In Blue Mind, proclaiming the power of water to heal his mental state, just note this quote originally from Herman Melville’s Moby-Dick, spoken by the protagonist, Ishmael:
“Some years ago––never mind how long precisely––having little or no money in my purse, and nothing to interest me on shore, I thought I would sail about a little and see the watery part of the world. It is a way I have of driving off the spleen and regulating the circulation. Whenever I find myself growing grim about the mouth; whenever it is a damp, drizzly November in my soul; whenever I find myself involuntarily pausing before coffin warehouses, and bringing up the rear of every funeral I meet; and especially when my hypos get such an upper hand of me, that it requires a strong moral principle to prevent me from deliberately stepping into the street, and methodically knocking people’s hats off––then, I account it high time to get to the sea as soon as I can. This is my substitute for pistol and ball.”

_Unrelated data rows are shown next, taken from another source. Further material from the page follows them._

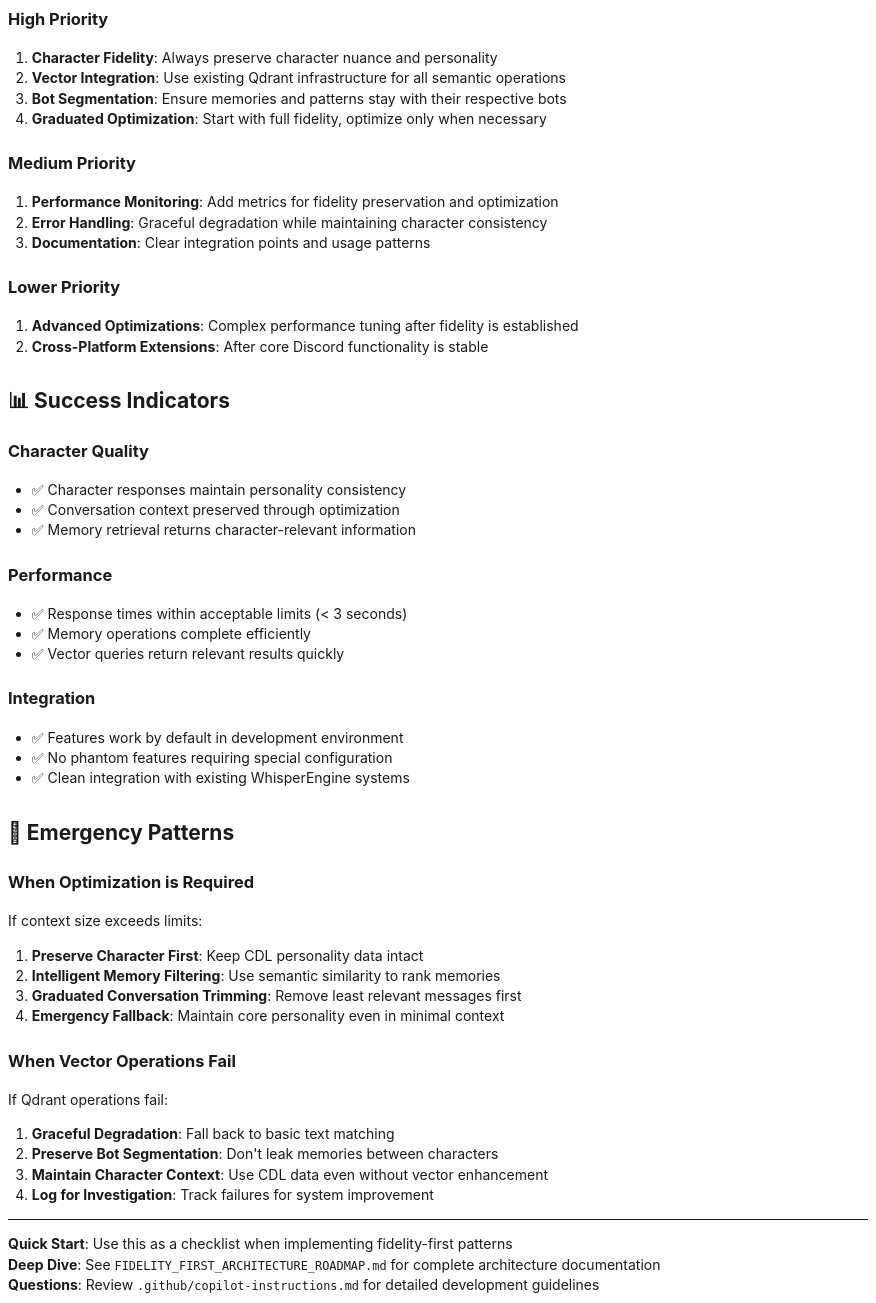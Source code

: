 ### **High Priority**
1. **Character Fidelity**: Always preserve character nuance and personality
2. **Vector Integration**: Use existing Qdrant infrastructure for all semantic operations
3. **Bot Segmentation**: Ensure memories and patterns stay with their respective bots
4. **Graduated Optimization**: Start with full fidelity, optimize only when necessary

### **Medium Priority**
1. **Performance Monitoring**: Add metrics for fidelity preservation and optimization
2. **Error Handling**: Graceful degradation while maintaining character consistency
3. **Documentation**: Clear integration points and usage patterns

### **Lower Priority**
1. **Advanced Optimizations**: Complex performance tuning after fidelity is established
2. **Cross-Platform Extensions**: After core Discord functionality is stable

## 📊 Success Indicators

### **Character Quality**
- ✅ Character responses maintain personality consistency
- ✅ Conversation context preserved through optimization
- ✅ Memory retrieval returns character-relevant information

### **Performance**
- ✅ Response times within acceptable limits (< 3 seconds)
- ✅ Memory operations complete efficiently
- ✅ Vector queries return relevant results quickly

### **Integration**
- ✅ Features work by default in development environment
- ✅ No phantom features requiring special configuration
- ✅ Clean integration with existing WhisperEngine systems

## 🚨 Emergency Patterns

### **When Optimization is Required**
If context size exceeds limits:

1. **Preserve Character First**: Keep CDL personality data intact
2. **Intelligent Memory Filtering**: Use semantic similarity to rank memories
3. **Graduated Conversation Trimming**: Remove least relevant messages first
4. **Emergency Fallback**: Maintain core personality even in minimal context

### **When Vector Operations Fail**
If Qdrant operations fail:

1. **Graceful Degradation**: Fall back to basic text matching
2. **Preserve Bot Segmentation**: Don't leak memories between characters
3. **Maintain Character Context**: Use CDL data even without vector enhancement
4. **Log for Investigation**: Track failures for system improvement

---

**Quick Start**: Use this as a checklist when implementing fidelity-first patterns  
**Deep Dive**: See `FIDELITY_FIRST_ARCHITECTURE_ROADMAP.md` for complete architecture documentation  
**Questions**: Review `.github/copilot-instructions.md` for detailed development guidelines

Blue Mind tells of, and scientifically validates with cutting-edge neuroscience, the benefits of exercise per-se, particularly of water, as regulators of the brain neurohormones (endorphins, dopamine, serotonin, etc.), explaining why we are attracted to the streams, the lakes, the rivers, the oceans, and to top it off, even to the color blue itself. The author successfully shows how, through water, we can improve performance, relieve stress and anxiety, and increase overall well-being.